Dec 14 2018 02:22AM by Deborah Yaffe
Yes, and it's also not her central preoccupation, as it so often is for those who get their idea of JA from the movies. She's interested in a much broader range of things.
Dec 14 2018 03:24AM by Lona Manning
Another thing her novels are blissfully free of, is anything maudlin. I'm slogging through Mary Shelley's novels other than "Frankenstein," and hoo-boy--the sweet innocent heroines weep buckets of tears, and the men soliloquize and gesticulate, and it is sooo over the top!
Dec 14 2018 03:13PM by Deborah Yaffe
So true -- and as the Juvenilia show us, even as a teenager JA was acutely aware of the ridiculousness of all that.
Dec 17 2018 07:51PM by A. Marie
I followed your link to the Sue Brewton blog--but, sadly, she hasn't updated it since August 2016. Hope she hasn't collapsed under the sheer number/weight of misquotes. Incidentally, "There are as many forms of love as there are moments in time" cropped up yesterday in one of the many JA's birthday items in my Twitter feed. Argh. (But happy late Austenmas anyway.)

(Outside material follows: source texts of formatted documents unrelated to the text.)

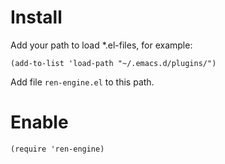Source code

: # Install

Add your path to load *.el-files, for example:
```elisp
(add-to-list 'load-path "~/.emacs.d/plugins/")
```

Add file `ren-engine.el` to this path.

# Enable

```elisp
(require 'ren-engine)
```

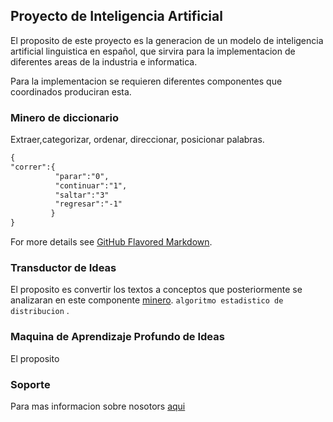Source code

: ## Proyecto de Inteligencia Artificial

El proposito de este proyecto es la generacion de un modelo de inteligencia artificial linguistica en español, que sirvira para la implementacion de diferentes areas de la industria e informatica. 

Para la implementacion se requieren diferentes componentes que coordinados produciran esta.


### Minero de diccionario

Extraer,categorizar, ordenar, direccionar, posicionar palabras. 

```markdown
{
"correr":{
          "parar":"0",
          "continuar":"1",
          "saltar":"3"
          "regresar":"-1"
         }
}

```

For more details see [GitHub Flavored Markdown](https://guides.github.com/features/mastering-markdown/).

### Transductor de Ideas

El proposito es convertir los textos a conceptos que posteriormente se analizaran en este componente  [minero](https://github.com/orionworkflow/minero_de_diccionario).  `algoritmo estadistico de distribucion` .

### Maquina de Aprendizaje Profundo de Ideas

El proposito 

### Soporte


Para mas informacion sobre nosotors [aqui](https://www.github.com/orionworkflow)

Dec 17 2018 09:00PM by Deborah Yaffe
Yes, poor Sue is likely overwhelmed by the task she's set herself. After all, you and I limit ourselves to Austen misquotations, leaving Benjamin Franklin, Voltaire, Mark Twain and the rest completely alone. The "moments in time" one actually made its way into an episode of Call the Midwife a few years ago, appearing as a "Jane Austen" quote on a postcard sent to one of the characters. Since Midwife takes place some 30+ years before Patricia Rozema wrote her Mansfield Park script, that was kind of a weird post-modern moment. . .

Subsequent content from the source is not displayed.